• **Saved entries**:
________________________________________
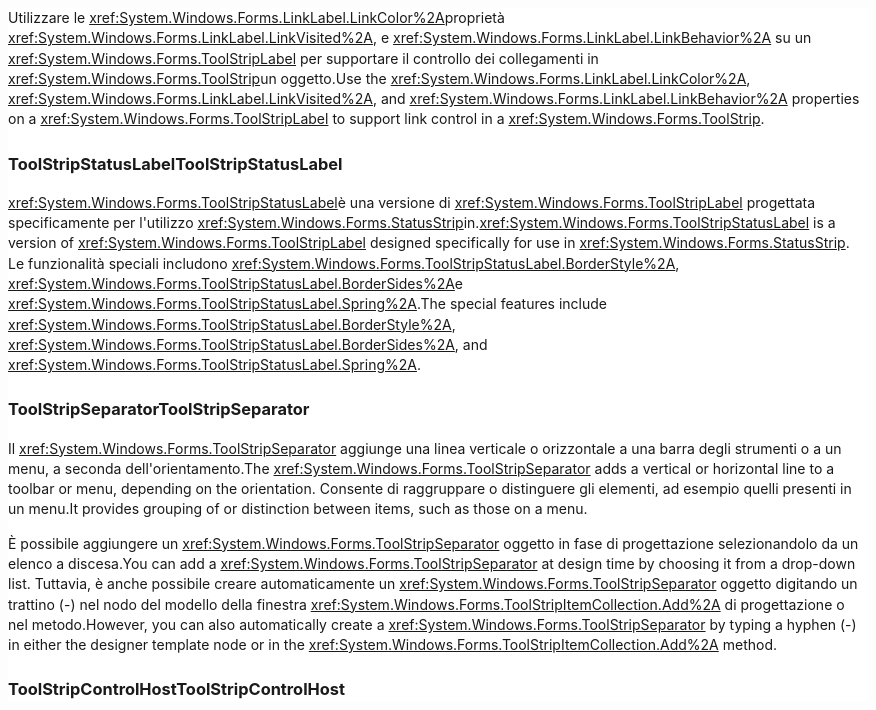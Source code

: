 <span data-ttu-id="503e7-349">Utilizzare le <xref:System.Windows.Forms.LinkLabel.LinkColor%2A>proprietà <xref:System.Windows.Forms.LinkLabel.LinkVisited%2A>, e <xref:System.Windows.Forms.LinkLabel.LinkBehavior%2A> su un <xref:System.Windows.Forms.ToolStripLabel> per supportare il controllo dei collegamenti in <xref:System.Windows.Forms.ToolStrip>un oggetto.</span><span class="sxs-lookup"><span data-stu-id="503e7-349">Use the <xref:System.Windows.Forms.LinkLabel.LinkColor%2A>, <xref:System.Windows.Forms.LinkLabel.LinkVisited%2A>, and <xref:System.Windows.Forms.LinkLabel.LinkBehavior%2A> properties on a <xref:System.Windows.Forms.ToolStripLabel> to support link control in a <xref:System.Windows.Forms.ToolStrip>.</span></span>

### <a name="toolstripstatuslabel"></a><span data-ttu-id="503e7-350">ToolStripStatusLabel</span><span class="sxs-lookup"><span data-stu-id="503e7-350">ToolStripStatusLabel</span></span>

<span data-ttu-id="503e7-351"><xref:System.Windows.Forms.ToolStripStatusLabel>è una versione di <xref:System.Windows.Forms.ToolStripLabel> progettata specificamente per l'utilizzo <xref:System.Windows.Forms.StatusStrip>in.</span><span class="sxs-lookup"><span data-stu-id="503e7-351"><xref:System.Windows.Forms.ToolStripStatusLabel> is a version of <xref:System.Windows.Forms.ToolStripLabel> designed specifically for use in <xref:System.Windows.Forms.StatusStrip>.</span></span> <span data-ttu-id="503e7-352">Le funzionalità speciali includono <xref:System.Windows.Forms.ToolStripStatusLabel.BorderStyle%2A>, <xref:System.Windows.Forms.ToolStripStatusLabel.BorderSides%2A>e <xref:System.Windows.Forms.ToolStripStatusLabel.Spring%2A>.</span><span class="sxs-lookup"><span data-stu-id="503e7-352">The special features include <xref:System.Windows.Forms.ToolStripStatusLabel.BorderStyle%2A>, <xref:System.Windows.Forms.ToolStripStatusLabel.BorderSides%2A>, and <xref:System.Windows.Forms.ToolStripStatusLabel.Spring%2A>.</span></span>

### <a name="toolstripseparator"></a><span data-ttu-id="503e7-353">ToolStripSeparator</span><span class="sxs-lookup"><span data-stu-id="503e7-353">ToolStripSeparator</span></span>

<span data-ttu-id="503e7-354">Il <xref:System.Windows.Forms.ToolStripSeparator> aggiunge una linea verticale o orizzontale a una barra degli strumenti o a un menu, a seconda dell'orientamento.</span><span class="sxs-lookup"><span data-stu-id="503e7-354">The <xref:System.Windows.Forms.ToolStripSeparator> adds a vertical or horizontal line to a toolbar or menu, depending on the orientation.</span></span> <span data-ttu-id="503e7-355">Consente di raggruppare o distinguere gli elementi, ad esempio quelli presenti in un menu.</span><span class="sxs-lookup"><span data-stu-id="503e7-355">It provides grouping of or distinction between items, such as those on a menu.</span></span>

<span data-ttu-id="503e7-356">È possibile aggiungere un <xref:System.Windows.Forms.ToolStripSeparator> oggetto in fase di progettazione selezionandolo da un elenco a discesa.</span><span class="sxs-lookup"><span data-stu-id="503e7-356">You can add a <xref:System.Windows.Forms.ToolStripSeparator> at design time by choosing it from a drop-down list.</span></span> <span data-ttu-id="503e7-357">Tuttavia, è anche possibile creare automaticamente un <xref:System.Windows.Forms.ToolStripSeparator> oggetto digitando un trattino (-) nel nodo del modello della finestra <xref:System.Windows.Forms.ToolStripItemCollection.Add%2A> di progettazione o nel metodo.</span><span class="sxs-lookup"><span data-stu-id="503e7-357">However, you can also automatically create a <xref:System.Windows.Forms.ToolStripSeparator> by typing a hyphen (-) in either the designer template node or in the <xref:System.Windows.Forms.ToolStripItemCollection.Add%2A> method.</span></span>

### <a name="toolstripcontrolhost"></a><span data-ttu-id="503e7-358">ToolStripControlHost</span><span class="sxs-lookup"><span data-stu-id="503e7-358">ToolStripControlHost</span></span>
________________________________________
Note each line above that contains "name" and copy it out.

• **Result below**:
### <a name="toolstripstatuslabel"></a><span data-ttu-id="503e7-350">ToolStripStatusLabel</span><span class="sxs-lookup"><span data-stu-id="503e7-350">ToolStripStatusLabel</span></span>
### <a name="toolstripseparator"></a><span data-ttu-id="503e7-353">ToolStripSeparator</span><span class="sxs-lookup"><span data-stu-id="503e7-353">ToolStripSeparator</span></span>
### <a name="toolstripcontrolhost"></a><span data-ttu-id="503e7-358">ToolStripControlHost</span><span class="sxs-lookup"><span data-stu-id="503e7-358">ToolStripControlHost</span></span>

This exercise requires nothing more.